■ **Assigned task**: Please find the lines in the following records that hold "NULL", and copy them.

■ **Material for this exercise**:
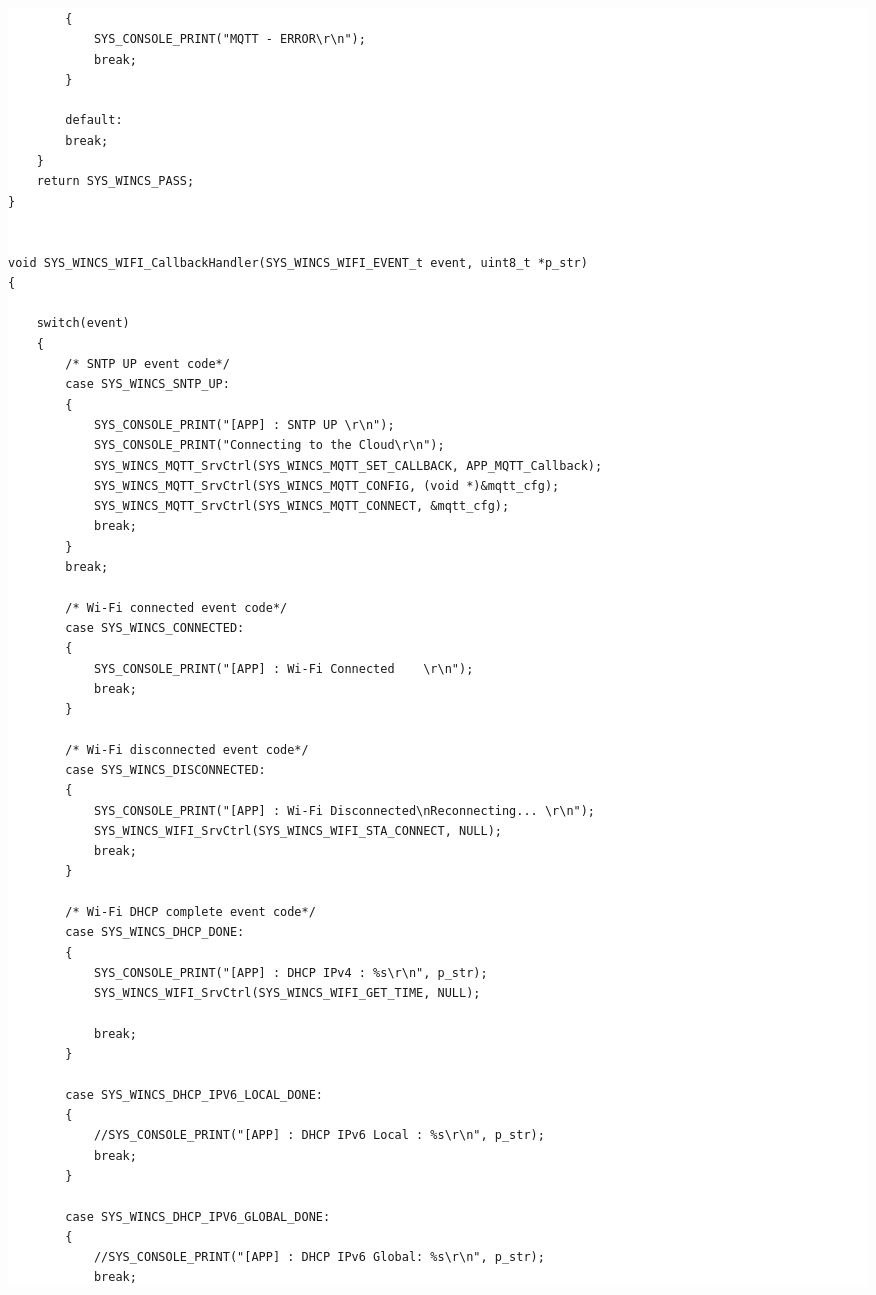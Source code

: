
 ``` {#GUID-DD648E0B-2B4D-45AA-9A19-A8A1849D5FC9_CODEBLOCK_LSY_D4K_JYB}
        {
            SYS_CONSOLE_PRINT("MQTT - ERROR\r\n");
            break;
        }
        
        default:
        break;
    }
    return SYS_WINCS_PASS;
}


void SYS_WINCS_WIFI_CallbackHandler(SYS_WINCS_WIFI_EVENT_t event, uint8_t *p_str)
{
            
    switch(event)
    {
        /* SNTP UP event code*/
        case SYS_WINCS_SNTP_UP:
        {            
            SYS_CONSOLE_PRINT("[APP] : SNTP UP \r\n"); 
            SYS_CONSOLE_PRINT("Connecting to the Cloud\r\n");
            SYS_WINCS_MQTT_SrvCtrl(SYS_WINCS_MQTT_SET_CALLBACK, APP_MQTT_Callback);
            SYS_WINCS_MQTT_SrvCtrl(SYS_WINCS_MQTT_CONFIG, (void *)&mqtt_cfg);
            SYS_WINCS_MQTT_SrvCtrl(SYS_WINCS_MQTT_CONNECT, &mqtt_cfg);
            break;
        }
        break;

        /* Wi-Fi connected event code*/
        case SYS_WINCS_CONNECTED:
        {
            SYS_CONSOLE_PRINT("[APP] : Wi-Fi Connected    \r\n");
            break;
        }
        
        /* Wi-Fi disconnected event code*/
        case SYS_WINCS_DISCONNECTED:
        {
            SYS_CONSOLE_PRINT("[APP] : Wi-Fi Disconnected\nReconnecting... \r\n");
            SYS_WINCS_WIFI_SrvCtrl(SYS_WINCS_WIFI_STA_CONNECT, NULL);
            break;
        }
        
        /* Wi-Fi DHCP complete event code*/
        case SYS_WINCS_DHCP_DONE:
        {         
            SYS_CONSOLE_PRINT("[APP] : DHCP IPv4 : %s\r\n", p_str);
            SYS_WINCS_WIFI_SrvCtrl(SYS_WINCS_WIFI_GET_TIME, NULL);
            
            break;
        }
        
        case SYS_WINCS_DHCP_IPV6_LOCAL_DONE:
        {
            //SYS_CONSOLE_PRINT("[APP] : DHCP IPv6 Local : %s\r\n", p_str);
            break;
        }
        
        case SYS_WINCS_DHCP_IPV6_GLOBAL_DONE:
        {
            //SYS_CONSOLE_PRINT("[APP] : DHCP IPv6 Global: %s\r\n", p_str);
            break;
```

■ **Exercise answer**:
            SYS_WINCS_WIFI_SrvCtrl(SYS_WINCS_WIFI_STA_CONNECT, NULL);
            SYS_WINCS_WIFI_SrvCtrl(SYS_WINCS_WIFI_GET_TIME, NULL);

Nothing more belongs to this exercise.